Und es ist kein Ende abzusehen. Die einzigen Nationen, die schnell CO2 neutral werden wollen sind zu unbedeutend, als dass sie das Ruder herumreißen könnten. Die großen Nationen nehmen für sich das Recht in Anspruch, erst in einigen zehn Jahren ihren Ausstoß zu verringern.
Die Gründe für diese Entwicklung erscheinen vielfältig, komplex, verwickelt, miteinander verbunden, zufällig, unübersichtlich, übermächtig, undurchschaubar, beliebig, unzugänglich und teilweise unbekannt. Alles hat irgendwie mit allem anderen zu tun, und das wird dann gerne „Das System“ genannt, das sich irgendwie ändern soll, bzw. muss.
Zum „System“ werden Elemente in beliebiger Mischung zusammengewürfelt – z.B.: Kapitalismus, Imperialismus, Kolonialismus, Korruption, Neoliberalismus, Totalitarismus, Industrialisierung, Lobbyismus, Egoismus, Globalisierung, Nationalismus, Digitalisierung …
Aber wer kann das, was „System“ genannt wird, überhaupt verstehen? Und falls es verstanden werden könnte, wer hätte dann die Macht es zu verändern?
Wir haben keine Chance, also nutzen wir sie!

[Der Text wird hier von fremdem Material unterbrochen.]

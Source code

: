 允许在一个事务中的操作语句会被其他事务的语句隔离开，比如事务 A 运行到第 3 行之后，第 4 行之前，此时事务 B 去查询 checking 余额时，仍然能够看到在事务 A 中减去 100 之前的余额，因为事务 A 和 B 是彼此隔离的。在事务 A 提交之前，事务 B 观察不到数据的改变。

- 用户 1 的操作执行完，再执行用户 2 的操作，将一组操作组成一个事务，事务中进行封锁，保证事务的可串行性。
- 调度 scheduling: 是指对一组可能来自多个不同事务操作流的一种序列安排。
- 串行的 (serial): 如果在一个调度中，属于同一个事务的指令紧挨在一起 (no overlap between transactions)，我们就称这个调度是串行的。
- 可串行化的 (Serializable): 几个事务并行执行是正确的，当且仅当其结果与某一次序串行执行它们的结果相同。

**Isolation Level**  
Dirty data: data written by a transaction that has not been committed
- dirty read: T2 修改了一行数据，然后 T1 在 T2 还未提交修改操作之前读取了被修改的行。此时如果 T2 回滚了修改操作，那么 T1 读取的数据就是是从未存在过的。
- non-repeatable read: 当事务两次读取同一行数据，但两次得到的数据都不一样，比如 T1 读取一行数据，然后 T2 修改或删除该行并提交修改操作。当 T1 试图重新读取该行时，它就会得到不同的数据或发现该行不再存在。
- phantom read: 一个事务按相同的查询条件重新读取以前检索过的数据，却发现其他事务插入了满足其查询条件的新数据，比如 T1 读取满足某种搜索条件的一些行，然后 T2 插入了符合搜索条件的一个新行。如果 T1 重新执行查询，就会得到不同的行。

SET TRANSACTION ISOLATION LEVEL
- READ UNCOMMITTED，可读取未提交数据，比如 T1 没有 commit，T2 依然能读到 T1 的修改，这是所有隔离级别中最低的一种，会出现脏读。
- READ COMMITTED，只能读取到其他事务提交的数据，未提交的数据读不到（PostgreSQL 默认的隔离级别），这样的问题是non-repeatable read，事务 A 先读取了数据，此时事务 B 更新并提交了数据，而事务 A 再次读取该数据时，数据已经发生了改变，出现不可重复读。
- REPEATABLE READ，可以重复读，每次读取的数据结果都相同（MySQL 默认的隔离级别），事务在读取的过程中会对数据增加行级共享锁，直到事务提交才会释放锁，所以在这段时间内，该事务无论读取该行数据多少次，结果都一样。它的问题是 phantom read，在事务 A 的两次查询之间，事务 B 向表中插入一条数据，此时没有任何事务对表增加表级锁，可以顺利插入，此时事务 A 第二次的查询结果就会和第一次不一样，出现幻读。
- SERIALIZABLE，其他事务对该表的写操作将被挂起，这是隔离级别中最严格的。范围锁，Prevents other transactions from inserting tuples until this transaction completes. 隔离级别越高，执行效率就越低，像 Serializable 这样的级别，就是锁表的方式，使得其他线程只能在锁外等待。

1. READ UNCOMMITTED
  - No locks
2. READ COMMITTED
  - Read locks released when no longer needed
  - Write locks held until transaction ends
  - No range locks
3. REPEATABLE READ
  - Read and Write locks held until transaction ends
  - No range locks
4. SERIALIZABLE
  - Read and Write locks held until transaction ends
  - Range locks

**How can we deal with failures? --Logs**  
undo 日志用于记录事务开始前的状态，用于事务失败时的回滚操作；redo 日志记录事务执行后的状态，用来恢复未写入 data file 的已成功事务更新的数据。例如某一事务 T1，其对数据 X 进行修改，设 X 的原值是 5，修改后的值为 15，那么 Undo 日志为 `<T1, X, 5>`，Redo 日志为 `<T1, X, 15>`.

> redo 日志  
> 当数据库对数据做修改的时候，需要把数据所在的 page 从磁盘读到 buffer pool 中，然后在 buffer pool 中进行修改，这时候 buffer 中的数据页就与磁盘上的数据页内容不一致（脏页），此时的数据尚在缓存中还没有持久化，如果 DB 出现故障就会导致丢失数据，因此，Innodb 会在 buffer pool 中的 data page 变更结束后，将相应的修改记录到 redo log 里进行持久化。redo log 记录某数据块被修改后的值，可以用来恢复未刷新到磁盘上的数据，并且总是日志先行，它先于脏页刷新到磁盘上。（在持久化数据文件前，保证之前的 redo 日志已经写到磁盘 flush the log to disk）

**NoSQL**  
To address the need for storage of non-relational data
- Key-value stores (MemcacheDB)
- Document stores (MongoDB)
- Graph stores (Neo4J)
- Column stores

Ich halte nichts davon, die Augen vor diesem Szenario zu verschließen. Ich will keine tröstenden Parolen hören, keine Relativierungen, und mich auch nicht mit falschen Hoffnungen beruhigen lassen. Ich fühle mich verängstigt und verärgert, empört und erschrocken, wütend und traurig, betroffen und besorgt, ratlos und ohnmächtig, rastlos und gelähmt und finde das angesichts dieser Lage ziemlich angemessen.
Ich halte aber auch nichts davon, mich von diesem Befund niederschmettern zu lassen. Das Leben geht weiter, mein Leben geht weiter bis es zu Ende ist. Ich habe Handlungsmöglichkeiten, Vorstellungskraft, Fantasien und meine Willenskraft. Ich habe Menschen, die ich liebe, Menschen, die mich lieben, Familie, Freunde, Bekannte und ich bin immer noch neugierig auf das, was die Zukunft wohl so bringen mag.
Ich kann tanzen, mich an etwas erfreuen, die Natur genießen, Kunst bewundern, lachen, Witze machen, lernen, arbeiten, Feste feiern, Gutes tun, spielen, Lust empfinden, Unsinn treiben – ein Mensch sein.
Und das ist vielleicht mein Fünkchen Hoffnung, dass es genügend Menschen gibt, denen das Mensch-Sein für ein „Wir“ genügt. Dass diese Menschen sich auch finden können und gemeinsam das gestalten werden, was die Zukunft bringen wird.